I loved playing with the dollhouse. Over time, it filled with tiny couches, doll-sized dishes and families with children. Once, in a fit of possessive sibling rage, I wrote my name in red crayon across the dollhouse’s attic floor.
Time passed, and my adventures with the dollhouse grew. The sample-sized wooden laminate, never permanent, provided endless rearrangement possibilities. Roof shingles went unhung. The missing front door and porch railings went unnoticed.
Growing up, we ate dinner as a family every night. With three daughters spanning seven years in age, my dad would usually listen thoughtfully to our stories, occasionally chiming in with a witty pun. He got really excited, however, when an unfamiliar topic arose. He would leap from the table to the maroon, leather-bound encyclopedias, their wafer-thin, gold-tipped pages both fragile and exotic.
These encyclopedias were our Google, and my dad, our search engine. A scientist to the core, he shared his enthusiasm for learning. How does blood clot? Grab the letter B! In what time period did Cleopatra live? Someone look under C! How does electricity work? Newton! Time passed and our interests waxed and waned, but my dad and his encyclopedias were a constant.
As I grew older, I played with the dollhouse less, and the floor samples and wallpaper pieces yellowed and tore. The shingles still went unhung. My younger sisters spent many happy hours there, ignoring the crayon graffiti, as I grew up and moved on.
I later learned that my dad felt tremendous guilt about not finishing the dollhouse. At my high school graduation, Dad teared up, perhaps realizing that he never would build that tiny porch railing or shingle the roof of my three-foot-high house.
Though my father may measure his success as a parent by the incompletion of the dollhouse, I see instead how much he offered me. Recently, he watched me struggling with my two quarrelling kids.

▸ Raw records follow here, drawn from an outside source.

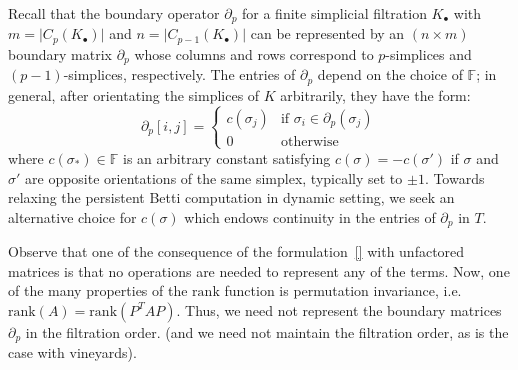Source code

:\documentclass[10pt]{article}
\begin{document}
Recall that the boundary operator $\partial_p$ for a finite simplicial filtration $K_{\bullet}$ with $m = \lvert C_p(K_{\bullet}) \rvert$ and $n = \lvert C_{p-1}(K_{\bullet}) \rvert$ can be represented by an $(n \times m)$ boundary matrix $\partial_p$ whose columns and rows correspond to $p$-simplices and $(p-1)$-simplices, respectively. The entries of $\partial_p$ depend on the choice of $\mathbb{F}$; in general, after orientating the simplices of $K$ arbitrarily, they have the form: 
\begin{equation}\label{eq:matrix_pchain}
	\partial_p[i, j] = \begin{cases} 
	c(\sigma_j)  & \text{if } \sigma_i \in \partial_p(\sigma_j) \\
	0 & \text{otherwise}
   \end{cases}
\end{equation}
where $c(\sigma_\ast) \in \mathbb{F}$ is an arbitrary constant satisfying $c(\sigma) = -c(\sigma')$ if $\sigma$ and $\sigma'$ are opposite orientations of the same simplex, typically set to $\pm 1$.  Towards relaxing the persistent Betti computation in dynamic setting, we seek an alternative choice for $c(\sigma)$ which endows continuity in the entries of $\partial_p$ in $T$.

Observe that one of the consequence of the formulation~\ref{} with unfactored matrices is that no operations are needed to represent any of the terms. Now, one of the many properties of the $\mathrm{rank}$ function is permutation invariance, i.e. $\mathrm{rank}(A) = \mathrm{rank}(P^T A P)$. Thus, we need not represent the boundary matrices $\partial_p$ in the filtration order. (and we need not maintain the filtration order, as is the case with vineyards). 
\end{document}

He put his hand on my shoulder and said, “If I’ve learned anything about parenting, it’s that there is no such thing as a perfect parent.”
What makes a good father? It is not the man who puts the finishing touches on a dollhouse.
It is the man who provides his daughter with a dollhouse to inspire her imagination, whose excitement for learning is contagious, and who shares this love and enthusiasm with his family.